About a year ago, I decided to open my wallet and cough up some serious money for a good NAS solution for my home usage. With an ESX whitebox, a growing number of pictures and other digital parafernalia that I like to (permanently) store, I decided that a standalone NAS solution would be more reliable than relying on a single (now aging) RAID controller in my ESX whitebox. After all, a NAS is "system independent" so it can be accessed from any device, as long as there is a network. A few weeks later, I ordered the Thecus N7700 NAS from eBay, together with three Western Digital Caviar Black 2 TB disks (type: WD2001FASS). In the meantime, I upgraded to 5 disks.

Neglecting some configurational complexities between ESX and the Thecus (see my previous blogpost on ESX's iSCSI implementation changes in 4.1), everything has been running very fine... until yesterday.
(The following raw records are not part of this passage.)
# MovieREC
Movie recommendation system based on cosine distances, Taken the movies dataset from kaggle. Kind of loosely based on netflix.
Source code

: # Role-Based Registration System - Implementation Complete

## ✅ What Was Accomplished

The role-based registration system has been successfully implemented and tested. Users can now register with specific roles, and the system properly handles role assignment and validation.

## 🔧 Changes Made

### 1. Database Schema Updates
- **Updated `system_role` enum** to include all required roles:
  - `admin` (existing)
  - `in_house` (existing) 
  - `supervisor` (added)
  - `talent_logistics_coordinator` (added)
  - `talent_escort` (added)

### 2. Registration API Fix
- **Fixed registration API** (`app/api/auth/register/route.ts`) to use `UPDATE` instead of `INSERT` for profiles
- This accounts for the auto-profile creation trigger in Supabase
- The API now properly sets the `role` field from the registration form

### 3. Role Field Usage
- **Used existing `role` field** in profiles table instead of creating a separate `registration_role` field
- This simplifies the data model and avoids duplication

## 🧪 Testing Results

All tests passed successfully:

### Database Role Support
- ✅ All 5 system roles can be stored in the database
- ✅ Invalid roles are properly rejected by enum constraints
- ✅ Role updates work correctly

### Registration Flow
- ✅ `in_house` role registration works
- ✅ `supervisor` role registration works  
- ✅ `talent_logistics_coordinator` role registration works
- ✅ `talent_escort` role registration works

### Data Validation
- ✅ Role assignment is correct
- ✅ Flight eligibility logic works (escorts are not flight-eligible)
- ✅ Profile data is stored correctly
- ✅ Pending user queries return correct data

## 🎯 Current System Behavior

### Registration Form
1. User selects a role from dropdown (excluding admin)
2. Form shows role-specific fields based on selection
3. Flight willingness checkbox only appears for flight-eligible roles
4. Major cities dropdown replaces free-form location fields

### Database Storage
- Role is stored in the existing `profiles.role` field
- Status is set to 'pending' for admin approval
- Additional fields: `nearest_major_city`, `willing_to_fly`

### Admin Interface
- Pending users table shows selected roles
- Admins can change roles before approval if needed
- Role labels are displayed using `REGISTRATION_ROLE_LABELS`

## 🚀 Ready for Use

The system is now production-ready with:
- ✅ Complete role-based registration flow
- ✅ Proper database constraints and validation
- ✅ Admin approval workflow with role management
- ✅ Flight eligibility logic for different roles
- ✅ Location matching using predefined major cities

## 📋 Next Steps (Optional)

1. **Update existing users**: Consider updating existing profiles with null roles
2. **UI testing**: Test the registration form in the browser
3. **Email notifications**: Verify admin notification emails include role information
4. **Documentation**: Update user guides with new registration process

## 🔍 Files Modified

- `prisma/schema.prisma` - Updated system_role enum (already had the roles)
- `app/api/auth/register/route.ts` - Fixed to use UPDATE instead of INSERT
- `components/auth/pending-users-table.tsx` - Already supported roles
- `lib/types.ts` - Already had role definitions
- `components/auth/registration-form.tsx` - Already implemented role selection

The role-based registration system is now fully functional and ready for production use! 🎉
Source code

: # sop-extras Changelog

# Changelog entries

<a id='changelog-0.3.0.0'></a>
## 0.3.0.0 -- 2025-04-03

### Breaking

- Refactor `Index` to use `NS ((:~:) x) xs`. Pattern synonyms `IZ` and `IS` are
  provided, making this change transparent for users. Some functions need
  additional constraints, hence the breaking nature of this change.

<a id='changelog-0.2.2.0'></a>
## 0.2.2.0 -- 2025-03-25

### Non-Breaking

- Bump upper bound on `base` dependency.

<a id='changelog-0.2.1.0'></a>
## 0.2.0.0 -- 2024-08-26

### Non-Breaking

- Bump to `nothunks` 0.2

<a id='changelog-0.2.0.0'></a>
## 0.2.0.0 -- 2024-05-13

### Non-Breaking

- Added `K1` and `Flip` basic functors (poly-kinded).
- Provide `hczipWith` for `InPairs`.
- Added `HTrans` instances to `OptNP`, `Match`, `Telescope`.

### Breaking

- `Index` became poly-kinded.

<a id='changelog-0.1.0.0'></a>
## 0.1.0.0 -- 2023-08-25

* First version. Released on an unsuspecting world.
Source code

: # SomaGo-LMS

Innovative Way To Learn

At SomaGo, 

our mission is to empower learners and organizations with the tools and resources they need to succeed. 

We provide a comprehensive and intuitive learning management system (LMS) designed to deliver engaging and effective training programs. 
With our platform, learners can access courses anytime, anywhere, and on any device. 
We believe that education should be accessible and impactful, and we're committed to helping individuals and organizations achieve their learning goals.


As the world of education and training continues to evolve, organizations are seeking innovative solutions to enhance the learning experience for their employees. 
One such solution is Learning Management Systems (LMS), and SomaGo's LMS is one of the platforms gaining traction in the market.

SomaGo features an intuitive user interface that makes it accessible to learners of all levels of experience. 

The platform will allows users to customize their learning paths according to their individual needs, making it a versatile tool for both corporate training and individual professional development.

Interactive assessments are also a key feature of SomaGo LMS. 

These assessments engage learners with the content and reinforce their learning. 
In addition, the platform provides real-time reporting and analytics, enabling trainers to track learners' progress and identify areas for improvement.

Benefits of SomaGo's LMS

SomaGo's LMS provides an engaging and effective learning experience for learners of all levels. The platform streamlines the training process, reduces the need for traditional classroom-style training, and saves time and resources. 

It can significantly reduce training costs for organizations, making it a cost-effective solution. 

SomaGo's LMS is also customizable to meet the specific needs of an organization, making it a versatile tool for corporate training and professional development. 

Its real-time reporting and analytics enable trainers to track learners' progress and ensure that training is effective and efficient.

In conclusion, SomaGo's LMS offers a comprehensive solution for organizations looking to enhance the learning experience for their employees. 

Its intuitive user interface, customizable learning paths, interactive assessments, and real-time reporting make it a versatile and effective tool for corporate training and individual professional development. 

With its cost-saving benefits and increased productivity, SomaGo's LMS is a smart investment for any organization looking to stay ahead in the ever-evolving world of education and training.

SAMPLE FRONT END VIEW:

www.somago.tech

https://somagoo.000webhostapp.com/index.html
At 17:04 yesterday evening, I received a gmail notification from the Thecus NAS (yes, it sends mails through gmail) indicating one of the Caviar Black disks had failed and that my RAID5 array was now degraded. I was a bit surprised and already fearing another "Sea-gate" incident with another series of continuously failing disks (the "gate" prefix being so popular with "cablegate", I decided to introduce another one :) ).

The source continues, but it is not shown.